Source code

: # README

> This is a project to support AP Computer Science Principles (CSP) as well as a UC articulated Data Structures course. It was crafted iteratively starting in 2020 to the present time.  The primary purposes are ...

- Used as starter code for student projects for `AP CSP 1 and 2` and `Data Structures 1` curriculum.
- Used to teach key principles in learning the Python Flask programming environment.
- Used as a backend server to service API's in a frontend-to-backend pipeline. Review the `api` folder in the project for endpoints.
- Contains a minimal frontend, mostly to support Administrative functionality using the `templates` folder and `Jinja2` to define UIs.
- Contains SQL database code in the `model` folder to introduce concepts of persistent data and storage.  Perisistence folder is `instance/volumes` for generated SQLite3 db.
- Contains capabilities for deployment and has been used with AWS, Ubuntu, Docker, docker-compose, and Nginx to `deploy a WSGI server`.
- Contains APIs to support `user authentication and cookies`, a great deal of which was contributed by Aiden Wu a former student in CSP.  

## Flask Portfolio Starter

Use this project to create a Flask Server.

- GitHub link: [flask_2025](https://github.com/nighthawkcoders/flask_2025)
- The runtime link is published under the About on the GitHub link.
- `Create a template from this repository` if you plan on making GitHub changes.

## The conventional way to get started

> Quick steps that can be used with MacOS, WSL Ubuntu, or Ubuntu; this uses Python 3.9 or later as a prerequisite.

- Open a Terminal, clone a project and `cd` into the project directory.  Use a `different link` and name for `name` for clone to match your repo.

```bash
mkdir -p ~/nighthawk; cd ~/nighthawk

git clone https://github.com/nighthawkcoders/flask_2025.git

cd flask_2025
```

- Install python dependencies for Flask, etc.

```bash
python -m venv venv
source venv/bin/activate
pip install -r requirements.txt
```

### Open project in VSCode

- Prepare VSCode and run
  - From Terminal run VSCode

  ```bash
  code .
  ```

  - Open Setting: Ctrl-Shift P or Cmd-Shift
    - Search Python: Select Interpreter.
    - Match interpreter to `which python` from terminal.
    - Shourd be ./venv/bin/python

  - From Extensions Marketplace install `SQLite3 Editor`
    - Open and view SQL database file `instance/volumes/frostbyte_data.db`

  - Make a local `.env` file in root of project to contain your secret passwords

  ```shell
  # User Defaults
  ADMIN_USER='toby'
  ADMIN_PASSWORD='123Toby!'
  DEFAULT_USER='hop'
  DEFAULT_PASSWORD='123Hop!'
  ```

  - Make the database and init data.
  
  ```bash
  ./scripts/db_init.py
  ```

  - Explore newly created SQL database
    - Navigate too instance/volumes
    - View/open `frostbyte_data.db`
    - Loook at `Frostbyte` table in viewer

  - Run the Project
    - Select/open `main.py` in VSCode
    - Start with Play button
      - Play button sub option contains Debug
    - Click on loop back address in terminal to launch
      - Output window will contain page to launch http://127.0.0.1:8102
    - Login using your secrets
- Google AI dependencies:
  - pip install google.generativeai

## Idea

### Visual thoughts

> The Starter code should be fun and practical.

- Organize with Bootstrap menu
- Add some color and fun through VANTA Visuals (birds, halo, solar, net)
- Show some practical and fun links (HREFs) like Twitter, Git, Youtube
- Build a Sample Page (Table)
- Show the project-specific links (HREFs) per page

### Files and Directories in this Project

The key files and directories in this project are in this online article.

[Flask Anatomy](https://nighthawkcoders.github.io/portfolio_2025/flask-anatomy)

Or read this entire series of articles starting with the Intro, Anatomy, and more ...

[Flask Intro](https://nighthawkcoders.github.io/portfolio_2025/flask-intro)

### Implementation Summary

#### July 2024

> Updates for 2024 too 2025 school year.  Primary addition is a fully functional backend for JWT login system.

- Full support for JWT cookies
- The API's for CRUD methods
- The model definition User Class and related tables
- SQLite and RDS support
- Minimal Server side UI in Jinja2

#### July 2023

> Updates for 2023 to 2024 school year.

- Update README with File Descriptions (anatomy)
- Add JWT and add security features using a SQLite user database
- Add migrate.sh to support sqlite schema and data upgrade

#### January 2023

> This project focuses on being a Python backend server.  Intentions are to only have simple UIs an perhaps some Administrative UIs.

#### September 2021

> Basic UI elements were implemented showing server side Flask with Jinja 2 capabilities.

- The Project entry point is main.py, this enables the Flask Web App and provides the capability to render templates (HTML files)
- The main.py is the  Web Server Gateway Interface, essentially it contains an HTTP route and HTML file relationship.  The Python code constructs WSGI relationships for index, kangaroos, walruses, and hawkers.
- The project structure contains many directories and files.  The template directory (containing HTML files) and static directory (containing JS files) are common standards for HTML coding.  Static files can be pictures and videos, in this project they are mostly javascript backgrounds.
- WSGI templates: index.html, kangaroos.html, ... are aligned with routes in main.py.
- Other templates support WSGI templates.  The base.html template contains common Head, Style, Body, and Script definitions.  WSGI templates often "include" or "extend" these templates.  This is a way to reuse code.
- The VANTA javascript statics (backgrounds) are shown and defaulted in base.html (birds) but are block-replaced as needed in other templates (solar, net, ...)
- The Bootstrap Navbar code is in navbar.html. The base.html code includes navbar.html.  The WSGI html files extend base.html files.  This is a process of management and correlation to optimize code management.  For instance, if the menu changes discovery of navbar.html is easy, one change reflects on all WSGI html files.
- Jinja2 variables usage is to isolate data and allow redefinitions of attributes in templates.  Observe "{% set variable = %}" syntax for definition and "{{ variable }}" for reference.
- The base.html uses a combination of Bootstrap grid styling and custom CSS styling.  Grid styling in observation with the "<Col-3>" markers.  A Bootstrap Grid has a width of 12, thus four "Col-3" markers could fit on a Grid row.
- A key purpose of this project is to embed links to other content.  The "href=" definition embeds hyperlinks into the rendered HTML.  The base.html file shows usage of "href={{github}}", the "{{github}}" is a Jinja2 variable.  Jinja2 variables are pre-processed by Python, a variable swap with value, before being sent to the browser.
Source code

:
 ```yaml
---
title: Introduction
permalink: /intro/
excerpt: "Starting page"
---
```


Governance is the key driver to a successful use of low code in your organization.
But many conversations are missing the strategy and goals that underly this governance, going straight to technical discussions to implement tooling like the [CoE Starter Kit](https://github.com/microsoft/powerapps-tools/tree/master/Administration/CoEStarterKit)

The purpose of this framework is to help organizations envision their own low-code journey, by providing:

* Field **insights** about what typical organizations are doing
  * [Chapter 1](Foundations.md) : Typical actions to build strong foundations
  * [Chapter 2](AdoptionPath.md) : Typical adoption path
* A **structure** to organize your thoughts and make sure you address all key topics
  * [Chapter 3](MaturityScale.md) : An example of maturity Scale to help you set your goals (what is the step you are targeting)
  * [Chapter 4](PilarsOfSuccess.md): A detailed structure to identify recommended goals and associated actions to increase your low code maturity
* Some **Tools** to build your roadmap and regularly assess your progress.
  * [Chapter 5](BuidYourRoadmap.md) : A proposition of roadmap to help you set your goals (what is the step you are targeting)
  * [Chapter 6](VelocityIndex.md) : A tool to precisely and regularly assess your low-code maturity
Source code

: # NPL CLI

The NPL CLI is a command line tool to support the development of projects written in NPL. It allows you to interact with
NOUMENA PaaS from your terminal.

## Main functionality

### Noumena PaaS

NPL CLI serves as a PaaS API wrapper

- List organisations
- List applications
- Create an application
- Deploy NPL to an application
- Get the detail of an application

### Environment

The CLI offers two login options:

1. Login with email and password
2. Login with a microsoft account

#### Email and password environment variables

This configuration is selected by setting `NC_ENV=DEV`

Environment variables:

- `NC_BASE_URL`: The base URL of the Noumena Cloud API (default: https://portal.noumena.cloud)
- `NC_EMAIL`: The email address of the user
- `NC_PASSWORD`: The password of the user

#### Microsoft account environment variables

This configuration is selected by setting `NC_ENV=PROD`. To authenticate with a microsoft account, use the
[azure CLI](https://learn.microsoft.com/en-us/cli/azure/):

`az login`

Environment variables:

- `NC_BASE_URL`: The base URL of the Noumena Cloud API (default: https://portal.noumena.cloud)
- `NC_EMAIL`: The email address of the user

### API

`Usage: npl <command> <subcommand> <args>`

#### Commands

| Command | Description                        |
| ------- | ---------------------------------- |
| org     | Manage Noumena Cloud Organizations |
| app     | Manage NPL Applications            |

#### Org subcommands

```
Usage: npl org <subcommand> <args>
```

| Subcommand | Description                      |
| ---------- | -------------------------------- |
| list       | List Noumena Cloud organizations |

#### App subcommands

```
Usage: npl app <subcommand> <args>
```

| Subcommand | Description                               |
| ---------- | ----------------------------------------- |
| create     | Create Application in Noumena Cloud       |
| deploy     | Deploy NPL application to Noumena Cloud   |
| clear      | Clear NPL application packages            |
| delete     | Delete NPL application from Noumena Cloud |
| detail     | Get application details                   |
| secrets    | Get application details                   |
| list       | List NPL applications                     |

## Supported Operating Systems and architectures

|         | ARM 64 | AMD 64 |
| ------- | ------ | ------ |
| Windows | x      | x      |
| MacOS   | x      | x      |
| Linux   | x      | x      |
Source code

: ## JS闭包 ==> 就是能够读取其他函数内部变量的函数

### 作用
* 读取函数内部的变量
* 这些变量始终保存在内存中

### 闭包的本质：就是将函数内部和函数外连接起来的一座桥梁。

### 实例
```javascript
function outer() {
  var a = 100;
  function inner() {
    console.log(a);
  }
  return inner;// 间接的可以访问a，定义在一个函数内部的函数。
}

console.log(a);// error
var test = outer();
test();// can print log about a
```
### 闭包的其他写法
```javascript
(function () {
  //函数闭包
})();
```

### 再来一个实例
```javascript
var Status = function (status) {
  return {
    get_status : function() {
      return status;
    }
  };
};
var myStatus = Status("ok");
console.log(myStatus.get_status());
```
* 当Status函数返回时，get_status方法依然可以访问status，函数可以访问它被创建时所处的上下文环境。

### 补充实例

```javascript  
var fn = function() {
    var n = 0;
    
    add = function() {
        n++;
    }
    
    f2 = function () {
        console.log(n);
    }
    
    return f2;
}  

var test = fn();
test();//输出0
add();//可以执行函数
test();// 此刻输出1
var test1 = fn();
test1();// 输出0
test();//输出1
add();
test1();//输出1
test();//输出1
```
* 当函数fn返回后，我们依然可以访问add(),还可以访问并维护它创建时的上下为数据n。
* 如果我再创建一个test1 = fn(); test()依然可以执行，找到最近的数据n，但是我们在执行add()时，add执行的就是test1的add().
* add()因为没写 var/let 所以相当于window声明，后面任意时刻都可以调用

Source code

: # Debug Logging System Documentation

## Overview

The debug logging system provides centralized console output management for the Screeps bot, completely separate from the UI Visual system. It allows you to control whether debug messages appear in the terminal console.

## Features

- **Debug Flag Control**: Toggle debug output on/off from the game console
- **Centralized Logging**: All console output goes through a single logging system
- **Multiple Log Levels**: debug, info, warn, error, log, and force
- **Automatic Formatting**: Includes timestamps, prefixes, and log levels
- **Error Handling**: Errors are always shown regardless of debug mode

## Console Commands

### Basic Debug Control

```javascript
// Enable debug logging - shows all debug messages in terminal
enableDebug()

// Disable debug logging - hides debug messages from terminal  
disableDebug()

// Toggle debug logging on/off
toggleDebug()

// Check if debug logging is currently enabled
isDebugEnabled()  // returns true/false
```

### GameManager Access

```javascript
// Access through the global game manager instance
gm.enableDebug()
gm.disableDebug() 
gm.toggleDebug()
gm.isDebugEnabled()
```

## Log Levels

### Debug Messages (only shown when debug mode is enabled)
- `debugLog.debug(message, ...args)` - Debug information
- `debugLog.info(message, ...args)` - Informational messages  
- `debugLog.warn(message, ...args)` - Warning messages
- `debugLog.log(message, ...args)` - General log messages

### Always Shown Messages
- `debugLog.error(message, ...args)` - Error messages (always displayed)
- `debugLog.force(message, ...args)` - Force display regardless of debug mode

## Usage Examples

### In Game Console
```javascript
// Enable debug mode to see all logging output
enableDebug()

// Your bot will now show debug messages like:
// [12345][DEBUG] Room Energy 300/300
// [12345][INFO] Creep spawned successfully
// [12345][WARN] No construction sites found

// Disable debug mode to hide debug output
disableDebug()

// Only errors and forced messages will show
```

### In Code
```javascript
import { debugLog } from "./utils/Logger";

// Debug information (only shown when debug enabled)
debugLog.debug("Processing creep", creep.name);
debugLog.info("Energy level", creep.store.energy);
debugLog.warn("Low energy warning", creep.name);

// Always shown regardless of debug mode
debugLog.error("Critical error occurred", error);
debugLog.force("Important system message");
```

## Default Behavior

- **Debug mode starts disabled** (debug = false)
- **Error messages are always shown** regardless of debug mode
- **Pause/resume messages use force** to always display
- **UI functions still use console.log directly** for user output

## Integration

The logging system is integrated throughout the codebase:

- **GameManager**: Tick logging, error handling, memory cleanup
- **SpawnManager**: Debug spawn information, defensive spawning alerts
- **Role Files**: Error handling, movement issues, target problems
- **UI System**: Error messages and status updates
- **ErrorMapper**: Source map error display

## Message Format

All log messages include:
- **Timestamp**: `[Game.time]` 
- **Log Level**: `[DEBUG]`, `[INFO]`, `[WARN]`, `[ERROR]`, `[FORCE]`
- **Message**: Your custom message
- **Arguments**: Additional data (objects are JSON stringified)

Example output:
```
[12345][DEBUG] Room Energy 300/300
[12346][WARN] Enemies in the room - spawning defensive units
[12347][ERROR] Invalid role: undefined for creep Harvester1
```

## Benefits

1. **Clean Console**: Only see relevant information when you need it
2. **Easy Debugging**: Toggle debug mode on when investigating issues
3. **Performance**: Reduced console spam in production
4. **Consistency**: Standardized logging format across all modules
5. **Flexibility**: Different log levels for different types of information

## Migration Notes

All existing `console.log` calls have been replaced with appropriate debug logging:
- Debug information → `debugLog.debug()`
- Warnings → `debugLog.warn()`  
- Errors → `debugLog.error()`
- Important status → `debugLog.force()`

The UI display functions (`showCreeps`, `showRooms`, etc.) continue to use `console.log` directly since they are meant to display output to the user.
——————
** TASK INSTRUCTIONS **
Which lines in the listing above include the string "issues"? Copy each of them.

** PROBLEM SOLUTION **
- **Role Files**: Error handling, movement issues, target problems
2. **Easy Debugging**: Toggle debug mode on when investigating issues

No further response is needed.